Almost-Living Fossils Month #01

It’s finally time for “Almost-Living” Fossils Month!

There are various modern species that we call “living fossils” because they’ve survived for very long periods of geological time, but there are also plenty of long-lived and successful groups that didn’t quite manage to make it to the present day.

For all of August I’ll be doing six posts on this topic a week (taking a break on Sundays), and the basic criteria for entries are that a featured organism has to be part of a group that:

• originated in the Mesozoic or earlier
• existed for at least 50 million years
• and survived through the end-Cretaceous mass extinction, only to go extinct later in the Cenozoic

So, let’s begin with…


An illustration of an extinct small mammal. It resembles a shrew, with a pointed whiskery snout, small rounded ears, and a long furred tail. It also has pointed spurs on its ankles.

The Saint Bathans Mammal

Dating to the mid-Miocene, about 19-15 million years ago, this little mammal was discovered in the Saint Bathans fossil deposits in the South Island of New Zealand, and was probably the size of a large shrew, around 10cm long (4″). It doesn’t have an official scientific name yet, but its fragmentary remains might represent something very special.

Not only was it a terrestrial mammal living at a time when none were thought to inhabit New Zealand at all, but it also doesn’t seem to fit into any known group of mammals. It’s definitely not a placental or marsupial or monotreme, and it doesn’t match any of the other “archaic” groups – so it could represent an entirely new lineage we didn’t even know existed.

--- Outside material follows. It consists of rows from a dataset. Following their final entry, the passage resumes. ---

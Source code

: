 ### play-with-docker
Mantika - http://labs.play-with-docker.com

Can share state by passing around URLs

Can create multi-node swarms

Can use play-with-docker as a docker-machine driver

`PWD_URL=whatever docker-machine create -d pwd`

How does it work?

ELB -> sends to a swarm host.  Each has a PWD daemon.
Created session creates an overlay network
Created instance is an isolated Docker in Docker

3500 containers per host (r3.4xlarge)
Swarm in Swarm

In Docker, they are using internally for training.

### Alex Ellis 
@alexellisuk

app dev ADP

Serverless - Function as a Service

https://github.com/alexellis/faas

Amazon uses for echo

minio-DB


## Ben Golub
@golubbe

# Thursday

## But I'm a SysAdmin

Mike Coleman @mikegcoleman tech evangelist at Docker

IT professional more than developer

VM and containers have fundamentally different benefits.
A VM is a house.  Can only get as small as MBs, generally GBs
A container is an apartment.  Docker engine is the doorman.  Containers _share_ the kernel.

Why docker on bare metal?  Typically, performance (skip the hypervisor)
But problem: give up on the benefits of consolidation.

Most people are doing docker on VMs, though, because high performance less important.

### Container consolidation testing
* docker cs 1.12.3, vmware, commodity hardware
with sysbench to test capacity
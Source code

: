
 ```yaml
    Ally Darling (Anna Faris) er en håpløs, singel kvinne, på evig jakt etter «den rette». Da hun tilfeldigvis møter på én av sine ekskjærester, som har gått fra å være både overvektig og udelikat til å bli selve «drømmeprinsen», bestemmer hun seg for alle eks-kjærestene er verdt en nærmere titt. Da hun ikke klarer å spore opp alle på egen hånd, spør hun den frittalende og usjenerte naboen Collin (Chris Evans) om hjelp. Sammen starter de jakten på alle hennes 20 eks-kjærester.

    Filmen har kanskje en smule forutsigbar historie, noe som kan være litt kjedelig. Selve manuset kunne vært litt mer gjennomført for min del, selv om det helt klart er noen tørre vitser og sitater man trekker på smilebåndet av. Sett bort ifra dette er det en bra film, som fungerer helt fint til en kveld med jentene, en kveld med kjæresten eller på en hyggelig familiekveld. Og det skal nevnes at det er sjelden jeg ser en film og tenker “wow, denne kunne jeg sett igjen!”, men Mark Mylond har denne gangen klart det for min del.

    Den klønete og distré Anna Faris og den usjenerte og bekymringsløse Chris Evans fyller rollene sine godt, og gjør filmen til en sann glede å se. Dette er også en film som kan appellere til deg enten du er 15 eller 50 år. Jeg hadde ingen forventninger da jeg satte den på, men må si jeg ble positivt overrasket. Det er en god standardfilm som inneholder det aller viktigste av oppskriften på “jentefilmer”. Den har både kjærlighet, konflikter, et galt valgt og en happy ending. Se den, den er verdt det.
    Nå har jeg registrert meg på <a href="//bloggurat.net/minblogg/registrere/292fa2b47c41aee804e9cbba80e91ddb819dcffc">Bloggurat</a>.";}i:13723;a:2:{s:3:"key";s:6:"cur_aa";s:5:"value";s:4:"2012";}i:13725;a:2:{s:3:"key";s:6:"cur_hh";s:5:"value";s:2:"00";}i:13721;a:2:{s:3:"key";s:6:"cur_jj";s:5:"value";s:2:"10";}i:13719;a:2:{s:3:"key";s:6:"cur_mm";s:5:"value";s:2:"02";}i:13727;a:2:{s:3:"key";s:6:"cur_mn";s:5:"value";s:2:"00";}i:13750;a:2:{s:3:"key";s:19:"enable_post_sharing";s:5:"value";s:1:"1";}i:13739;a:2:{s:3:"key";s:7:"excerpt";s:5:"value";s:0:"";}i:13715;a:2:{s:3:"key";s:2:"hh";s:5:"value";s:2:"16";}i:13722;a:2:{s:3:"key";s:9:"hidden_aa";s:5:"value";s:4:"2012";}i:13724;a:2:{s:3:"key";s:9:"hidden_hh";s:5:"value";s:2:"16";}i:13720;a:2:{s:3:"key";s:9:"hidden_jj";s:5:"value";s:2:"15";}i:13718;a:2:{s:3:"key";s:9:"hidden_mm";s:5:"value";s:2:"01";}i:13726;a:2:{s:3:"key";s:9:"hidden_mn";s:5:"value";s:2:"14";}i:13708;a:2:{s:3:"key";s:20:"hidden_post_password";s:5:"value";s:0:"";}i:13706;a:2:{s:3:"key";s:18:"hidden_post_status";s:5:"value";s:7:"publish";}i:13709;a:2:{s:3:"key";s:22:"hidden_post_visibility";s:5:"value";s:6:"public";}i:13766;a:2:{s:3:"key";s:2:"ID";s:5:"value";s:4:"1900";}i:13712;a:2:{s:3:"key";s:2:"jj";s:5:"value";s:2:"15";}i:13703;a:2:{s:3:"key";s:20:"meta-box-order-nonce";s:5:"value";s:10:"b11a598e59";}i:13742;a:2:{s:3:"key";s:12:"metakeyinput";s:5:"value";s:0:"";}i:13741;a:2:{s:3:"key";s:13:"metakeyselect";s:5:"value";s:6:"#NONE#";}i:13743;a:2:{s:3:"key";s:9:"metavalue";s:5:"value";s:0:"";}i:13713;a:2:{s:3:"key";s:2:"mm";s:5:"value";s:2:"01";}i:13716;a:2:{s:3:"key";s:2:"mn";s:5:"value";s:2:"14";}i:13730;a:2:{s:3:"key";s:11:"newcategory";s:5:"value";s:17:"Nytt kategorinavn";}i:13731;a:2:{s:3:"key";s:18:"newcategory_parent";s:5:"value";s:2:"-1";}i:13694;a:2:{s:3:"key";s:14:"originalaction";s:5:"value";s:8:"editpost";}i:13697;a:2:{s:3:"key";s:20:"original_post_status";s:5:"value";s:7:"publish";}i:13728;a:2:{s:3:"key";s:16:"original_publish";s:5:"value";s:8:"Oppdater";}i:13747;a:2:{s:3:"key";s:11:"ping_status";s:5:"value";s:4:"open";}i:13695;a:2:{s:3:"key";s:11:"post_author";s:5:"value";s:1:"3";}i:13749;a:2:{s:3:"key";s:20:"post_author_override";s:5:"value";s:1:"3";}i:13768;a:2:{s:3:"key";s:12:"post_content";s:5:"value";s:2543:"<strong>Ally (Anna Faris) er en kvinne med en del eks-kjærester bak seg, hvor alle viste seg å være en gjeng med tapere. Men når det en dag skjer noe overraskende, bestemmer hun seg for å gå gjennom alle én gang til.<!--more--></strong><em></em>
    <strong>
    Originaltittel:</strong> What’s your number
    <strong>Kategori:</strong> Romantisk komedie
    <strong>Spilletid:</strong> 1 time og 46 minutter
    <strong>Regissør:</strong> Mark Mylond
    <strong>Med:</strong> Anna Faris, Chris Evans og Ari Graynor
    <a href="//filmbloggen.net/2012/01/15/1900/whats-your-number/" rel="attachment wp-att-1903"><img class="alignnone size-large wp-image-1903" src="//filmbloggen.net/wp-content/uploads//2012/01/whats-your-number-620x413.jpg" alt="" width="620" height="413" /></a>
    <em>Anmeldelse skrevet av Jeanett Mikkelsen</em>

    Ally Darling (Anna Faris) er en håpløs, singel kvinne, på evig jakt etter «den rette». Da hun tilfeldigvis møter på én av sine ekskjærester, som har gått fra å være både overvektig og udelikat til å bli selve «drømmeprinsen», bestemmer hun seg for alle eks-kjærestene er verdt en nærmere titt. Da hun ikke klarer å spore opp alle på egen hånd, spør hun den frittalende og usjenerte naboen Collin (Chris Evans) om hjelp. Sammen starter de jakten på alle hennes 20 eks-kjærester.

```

At best it’s been classified as a theriiform, belonging somewhere between eutriconodonts and multituberculates in the mammal family tree. This means it would have to be part of a group with a very long ghost lineage going all the way back to the Late Triassic or Early Jurassic (~220-190 mya). Whatever it actually was, its ancestors were probably already present on New Zealand when the islands split away from Gondwana in the Late Cretaceous (~85 mya), and must have remained isolated there for tens of millions of years more.

It’s unknown how much closer to present day these mysterious archaic mammals actually survived, but it’s possible they were one of the casualties during the Middle Miocene disruption extinction about 14 million years ago, when the relatively warm climate suddenly cooled. And then land mammals were completely absent from New Zealand until the arrival of humans ~750 years ago.

(It’s also worth noting that the fossils of the Saint Bathans mammal were described over ten years ago, and our knowledge of ancient mammals and their evolutionary tree has changed a lot in that time. New studies or more fossil material might reveal the Saint Bathans mammal to actually be one of the very last survivors of an already-known group, but that would still make it an amazing and unique discovery.)